## [Work item]
Take the entries that follow and return exactly the lines from the one holding "gain 1 enemy." through the one holding "to master craftsmanship.", both included. Nothing else is needed.

## [Material shown]
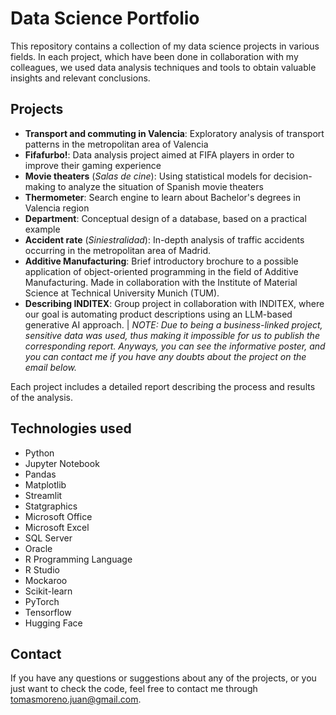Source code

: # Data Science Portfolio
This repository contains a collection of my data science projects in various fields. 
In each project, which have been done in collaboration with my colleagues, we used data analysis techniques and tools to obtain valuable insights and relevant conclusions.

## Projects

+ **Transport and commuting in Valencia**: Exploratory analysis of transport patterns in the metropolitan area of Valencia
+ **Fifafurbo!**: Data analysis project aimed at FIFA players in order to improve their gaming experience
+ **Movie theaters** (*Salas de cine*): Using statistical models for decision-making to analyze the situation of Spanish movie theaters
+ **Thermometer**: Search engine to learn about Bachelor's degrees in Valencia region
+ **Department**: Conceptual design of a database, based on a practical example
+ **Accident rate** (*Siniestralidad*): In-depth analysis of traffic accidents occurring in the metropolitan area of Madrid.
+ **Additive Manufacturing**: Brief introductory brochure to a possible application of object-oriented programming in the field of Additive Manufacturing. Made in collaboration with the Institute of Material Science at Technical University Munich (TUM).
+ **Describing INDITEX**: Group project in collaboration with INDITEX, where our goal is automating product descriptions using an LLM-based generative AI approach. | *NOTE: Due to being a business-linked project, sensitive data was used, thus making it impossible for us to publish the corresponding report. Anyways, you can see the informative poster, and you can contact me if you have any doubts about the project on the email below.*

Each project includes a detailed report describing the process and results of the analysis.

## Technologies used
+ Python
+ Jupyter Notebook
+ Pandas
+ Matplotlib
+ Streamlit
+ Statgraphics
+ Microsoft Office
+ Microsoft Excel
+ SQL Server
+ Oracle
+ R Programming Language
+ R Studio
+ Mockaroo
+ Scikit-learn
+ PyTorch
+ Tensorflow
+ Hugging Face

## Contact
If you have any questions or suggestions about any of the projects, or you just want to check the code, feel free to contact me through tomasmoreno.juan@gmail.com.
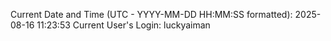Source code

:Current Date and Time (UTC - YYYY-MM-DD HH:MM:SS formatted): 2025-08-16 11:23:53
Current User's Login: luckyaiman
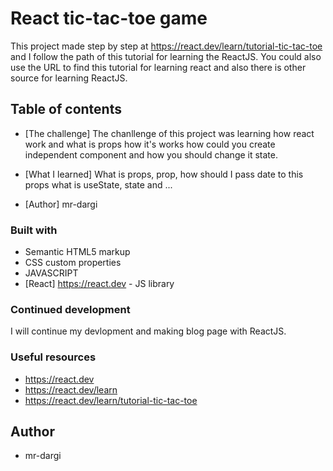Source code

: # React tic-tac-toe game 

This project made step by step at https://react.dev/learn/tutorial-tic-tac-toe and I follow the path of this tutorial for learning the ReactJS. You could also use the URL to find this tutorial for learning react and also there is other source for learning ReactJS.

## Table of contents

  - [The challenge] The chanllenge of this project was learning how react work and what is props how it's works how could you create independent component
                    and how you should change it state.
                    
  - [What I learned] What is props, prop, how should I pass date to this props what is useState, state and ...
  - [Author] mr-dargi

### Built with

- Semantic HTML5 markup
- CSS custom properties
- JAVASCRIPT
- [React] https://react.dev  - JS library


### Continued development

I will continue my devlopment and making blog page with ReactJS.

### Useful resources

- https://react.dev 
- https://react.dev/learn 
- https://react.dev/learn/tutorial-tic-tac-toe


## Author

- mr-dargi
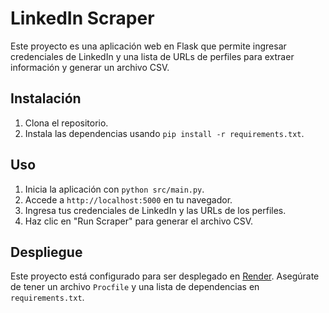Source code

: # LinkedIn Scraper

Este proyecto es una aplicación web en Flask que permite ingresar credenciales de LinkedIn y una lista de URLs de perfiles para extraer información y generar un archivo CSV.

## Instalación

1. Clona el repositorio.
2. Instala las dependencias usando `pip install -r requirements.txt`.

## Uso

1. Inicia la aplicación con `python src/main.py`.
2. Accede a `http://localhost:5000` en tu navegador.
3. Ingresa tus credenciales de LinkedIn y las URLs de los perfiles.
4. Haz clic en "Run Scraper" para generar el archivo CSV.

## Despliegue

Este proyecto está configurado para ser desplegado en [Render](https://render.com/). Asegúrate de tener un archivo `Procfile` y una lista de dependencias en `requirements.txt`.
---
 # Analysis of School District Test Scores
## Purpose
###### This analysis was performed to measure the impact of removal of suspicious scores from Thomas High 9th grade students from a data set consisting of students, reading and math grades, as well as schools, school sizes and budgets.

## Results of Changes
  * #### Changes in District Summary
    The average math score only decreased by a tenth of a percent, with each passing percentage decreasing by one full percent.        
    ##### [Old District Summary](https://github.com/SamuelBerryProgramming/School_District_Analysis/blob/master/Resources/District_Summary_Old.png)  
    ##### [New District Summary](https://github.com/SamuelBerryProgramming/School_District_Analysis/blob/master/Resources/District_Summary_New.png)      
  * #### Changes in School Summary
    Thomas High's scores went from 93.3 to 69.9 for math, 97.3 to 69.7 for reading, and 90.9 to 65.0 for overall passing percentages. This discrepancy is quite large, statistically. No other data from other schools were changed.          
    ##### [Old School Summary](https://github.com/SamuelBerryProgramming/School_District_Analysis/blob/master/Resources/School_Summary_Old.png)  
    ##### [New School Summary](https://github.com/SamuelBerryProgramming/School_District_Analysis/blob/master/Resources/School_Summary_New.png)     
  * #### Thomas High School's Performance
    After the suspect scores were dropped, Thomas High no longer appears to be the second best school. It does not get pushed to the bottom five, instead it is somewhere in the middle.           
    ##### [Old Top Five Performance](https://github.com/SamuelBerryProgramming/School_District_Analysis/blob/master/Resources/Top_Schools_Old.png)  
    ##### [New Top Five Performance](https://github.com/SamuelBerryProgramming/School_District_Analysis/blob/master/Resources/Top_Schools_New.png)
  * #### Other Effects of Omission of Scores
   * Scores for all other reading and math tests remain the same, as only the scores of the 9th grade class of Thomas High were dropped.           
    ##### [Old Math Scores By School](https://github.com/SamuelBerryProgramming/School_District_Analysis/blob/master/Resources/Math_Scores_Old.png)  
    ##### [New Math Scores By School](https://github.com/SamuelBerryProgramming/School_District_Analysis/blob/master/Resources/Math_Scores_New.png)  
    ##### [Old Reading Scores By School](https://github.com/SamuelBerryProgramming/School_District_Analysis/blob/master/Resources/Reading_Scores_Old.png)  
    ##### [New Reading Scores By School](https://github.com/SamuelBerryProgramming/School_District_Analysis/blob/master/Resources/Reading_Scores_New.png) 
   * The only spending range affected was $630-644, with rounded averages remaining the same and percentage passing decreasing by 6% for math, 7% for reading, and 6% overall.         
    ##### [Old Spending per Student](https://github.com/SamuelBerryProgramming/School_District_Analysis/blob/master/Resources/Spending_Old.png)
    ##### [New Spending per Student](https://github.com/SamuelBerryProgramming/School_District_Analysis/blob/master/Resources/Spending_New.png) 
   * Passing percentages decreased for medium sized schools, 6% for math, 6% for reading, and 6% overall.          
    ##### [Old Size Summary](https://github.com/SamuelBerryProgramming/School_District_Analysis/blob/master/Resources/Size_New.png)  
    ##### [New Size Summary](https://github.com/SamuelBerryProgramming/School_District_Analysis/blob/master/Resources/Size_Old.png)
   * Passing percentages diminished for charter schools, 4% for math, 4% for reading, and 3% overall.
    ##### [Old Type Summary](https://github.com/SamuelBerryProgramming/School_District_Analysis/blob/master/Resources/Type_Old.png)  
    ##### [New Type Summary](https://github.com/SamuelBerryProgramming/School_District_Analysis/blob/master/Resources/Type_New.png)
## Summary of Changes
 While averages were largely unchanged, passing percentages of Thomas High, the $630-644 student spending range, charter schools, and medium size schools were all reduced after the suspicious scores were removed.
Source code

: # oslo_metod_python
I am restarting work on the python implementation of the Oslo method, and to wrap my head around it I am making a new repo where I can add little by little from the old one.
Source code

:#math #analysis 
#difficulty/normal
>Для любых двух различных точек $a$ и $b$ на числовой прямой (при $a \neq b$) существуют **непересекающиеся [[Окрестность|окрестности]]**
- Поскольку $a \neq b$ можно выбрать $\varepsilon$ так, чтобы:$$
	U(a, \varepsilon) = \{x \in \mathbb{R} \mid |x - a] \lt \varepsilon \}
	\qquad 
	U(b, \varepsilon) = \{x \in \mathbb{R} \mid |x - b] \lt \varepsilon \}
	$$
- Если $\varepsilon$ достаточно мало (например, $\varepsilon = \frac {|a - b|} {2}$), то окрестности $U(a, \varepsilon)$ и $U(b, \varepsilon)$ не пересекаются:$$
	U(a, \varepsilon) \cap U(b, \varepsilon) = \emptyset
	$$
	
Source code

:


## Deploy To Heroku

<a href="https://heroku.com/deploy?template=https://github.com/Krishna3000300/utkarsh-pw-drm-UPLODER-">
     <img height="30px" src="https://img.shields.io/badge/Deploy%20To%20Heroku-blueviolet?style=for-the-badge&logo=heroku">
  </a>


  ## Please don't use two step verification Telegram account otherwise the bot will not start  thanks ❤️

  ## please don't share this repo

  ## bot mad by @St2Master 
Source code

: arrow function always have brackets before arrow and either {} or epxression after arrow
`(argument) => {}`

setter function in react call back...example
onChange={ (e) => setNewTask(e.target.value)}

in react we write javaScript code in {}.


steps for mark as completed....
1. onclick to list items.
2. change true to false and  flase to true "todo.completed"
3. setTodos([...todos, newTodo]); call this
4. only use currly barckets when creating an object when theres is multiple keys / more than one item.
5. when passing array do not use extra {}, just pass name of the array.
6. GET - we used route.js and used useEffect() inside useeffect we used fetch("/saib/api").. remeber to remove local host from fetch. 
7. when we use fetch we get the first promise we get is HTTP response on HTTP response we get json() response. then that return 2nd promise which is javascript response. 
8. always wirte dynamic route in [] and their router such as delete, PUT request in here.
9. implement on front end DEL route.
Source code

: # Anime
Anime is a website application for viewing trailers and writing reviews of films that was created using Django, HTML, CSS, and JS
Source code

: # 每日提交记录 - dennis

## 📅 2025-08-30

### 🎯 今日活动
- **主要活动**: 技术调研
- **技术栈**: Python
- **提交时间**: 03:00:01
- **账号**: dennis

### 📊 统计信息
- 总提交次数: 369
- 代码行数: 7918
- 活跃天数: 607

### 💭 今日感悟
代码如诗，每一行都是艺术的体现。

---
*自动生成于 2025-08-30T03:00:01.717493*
...
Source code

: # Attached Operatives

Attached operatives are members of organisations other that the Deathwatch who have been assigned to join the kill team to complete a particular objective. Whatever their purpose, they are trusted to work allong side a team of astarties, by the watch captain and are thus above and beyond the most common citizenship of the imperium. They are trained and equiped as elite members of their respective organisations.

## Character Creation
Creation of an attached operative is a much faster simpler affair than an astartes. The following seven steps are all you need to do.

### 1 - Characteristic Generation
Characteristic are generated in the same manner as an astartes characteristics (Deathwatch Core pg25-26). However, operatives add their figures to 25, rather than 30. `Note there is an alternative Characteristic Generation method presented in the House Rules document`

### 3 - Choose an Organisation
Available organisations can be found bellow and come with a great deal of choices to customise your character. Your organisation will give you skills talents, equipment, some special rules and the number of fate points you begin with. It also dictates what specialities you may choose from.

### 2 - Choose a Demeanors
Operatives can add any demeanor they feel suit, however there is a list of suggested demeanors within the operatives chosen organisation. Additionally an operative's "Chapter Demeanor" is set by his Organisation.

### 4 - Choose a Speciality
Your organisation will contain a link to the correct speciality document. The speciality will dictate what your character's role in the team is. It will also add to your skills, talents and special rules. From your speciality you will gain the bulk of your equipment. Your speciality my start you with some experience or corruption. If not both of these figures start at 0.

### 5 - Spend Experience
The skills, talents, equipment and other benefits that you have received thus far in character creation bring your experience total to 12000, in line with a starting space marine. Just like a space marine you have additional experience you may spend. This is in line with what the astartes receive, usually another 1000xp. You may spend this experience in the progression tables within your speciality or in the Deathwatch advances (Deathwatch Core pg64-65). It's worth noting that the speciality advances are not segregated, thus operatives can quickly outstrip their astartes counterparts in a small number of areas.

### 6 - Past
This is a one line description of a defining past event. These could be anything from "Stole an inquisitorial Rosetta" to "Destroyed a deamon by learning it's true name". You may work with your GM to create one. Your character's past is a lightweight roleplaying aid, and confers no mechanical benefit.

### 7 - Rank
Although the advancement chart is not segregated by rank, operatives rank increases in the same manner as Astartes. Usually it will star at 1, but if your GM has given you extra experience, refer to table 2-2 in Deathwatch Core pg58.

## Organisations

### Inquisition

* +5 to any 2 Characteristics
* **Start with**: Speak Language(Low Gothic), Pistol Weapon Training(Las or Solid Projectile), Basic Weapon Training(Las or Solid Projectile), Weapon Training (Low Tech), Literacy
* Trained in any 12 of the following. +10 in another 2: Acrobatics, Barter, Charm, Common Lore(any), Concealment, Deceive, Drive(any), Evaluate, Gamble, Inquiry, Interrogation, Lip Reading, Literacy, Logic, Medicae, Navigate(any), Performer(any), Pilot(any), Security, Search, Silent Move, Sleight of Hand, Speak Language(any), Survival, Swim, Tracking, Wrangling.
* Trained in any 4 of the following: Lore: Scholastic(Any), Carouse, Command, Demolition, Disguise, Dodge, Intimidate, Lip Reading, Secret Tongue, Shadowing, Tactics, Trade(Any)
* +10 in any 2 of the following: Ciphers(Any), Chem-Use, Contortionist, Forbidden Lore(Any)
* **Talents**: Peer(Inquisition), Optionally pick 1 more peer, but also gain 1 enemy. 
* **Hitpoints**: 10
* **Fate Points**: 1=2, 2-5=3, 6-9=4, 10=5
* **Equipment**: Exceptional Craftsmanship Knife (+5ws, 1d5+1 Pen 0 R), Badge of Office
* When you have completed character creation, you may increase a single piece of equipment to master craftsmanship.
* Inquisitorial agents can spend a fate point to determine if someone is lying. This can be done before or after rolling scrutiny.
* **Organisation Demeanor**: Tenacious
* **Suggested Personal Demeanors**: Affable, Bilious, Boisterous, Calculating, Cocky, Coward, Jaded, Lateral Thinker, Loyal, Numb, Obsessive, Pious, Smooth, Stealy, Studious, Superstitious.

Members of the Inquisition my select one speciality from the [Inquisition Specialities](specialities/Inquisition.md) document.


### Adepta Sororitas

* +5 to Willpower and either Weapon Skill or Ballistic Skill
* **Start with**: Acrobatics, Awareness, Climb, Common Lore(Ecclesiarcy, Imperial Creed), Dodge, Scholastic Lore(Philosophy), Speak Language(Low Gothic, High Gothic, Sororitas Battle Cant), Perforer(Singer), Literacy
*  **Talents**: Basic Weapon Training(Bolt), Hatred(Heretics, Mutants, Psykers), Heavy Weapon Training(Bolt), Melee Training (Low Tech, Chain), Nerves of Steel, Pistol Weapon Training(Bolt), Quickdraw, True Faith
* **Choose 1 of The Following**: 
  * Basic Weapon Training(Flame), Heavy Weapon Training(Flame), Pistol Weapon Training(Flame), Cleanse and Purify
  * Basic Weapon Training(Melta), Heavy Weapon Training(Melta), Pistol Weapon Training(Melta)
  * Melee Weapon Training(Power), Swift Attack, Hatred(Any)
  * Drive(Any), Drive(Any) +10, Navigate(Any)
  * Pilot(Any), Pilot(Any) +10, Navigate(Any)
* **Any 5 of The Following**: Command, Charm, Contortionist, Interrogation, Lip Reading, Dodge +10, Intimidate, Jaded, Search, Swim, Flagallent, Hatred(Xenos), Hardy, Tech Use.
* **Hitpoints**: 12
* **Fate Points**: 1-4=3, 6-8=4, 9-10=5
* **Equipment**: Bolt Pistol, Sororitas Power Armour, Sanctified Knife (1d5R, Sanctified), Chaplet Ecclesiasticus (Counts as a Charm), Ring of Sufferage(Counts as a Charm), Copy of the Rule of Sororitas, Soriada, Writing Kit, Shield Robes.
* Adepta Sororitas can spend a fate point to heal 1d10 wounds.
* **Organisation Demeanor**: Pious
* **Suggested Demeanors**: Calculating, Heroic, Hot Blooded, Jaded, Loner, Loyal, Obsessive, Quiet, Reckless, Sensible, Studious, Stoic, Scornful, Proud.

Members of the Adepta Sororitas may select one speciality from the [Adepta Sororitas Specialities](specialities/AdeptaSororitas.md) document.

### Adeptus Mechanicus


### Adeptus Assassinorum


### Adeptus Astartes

## [Response to this exercise]
* **Talents**: Peer(Inquisition), Optionally pick 1 more peer, but also gain 1 enemy. 
* **Hitpoints**: 10
* **Fate Points**: 1=2, 2-5=3, 6-9=4, 10=5
* **Equipment**: Exceptional Craftsmanship Knife (+5ws, 1d5+1 Pen 0 R), Badge of Office
* When you have completed character creation, you may increase a single piece of equipment to master craftsmanship.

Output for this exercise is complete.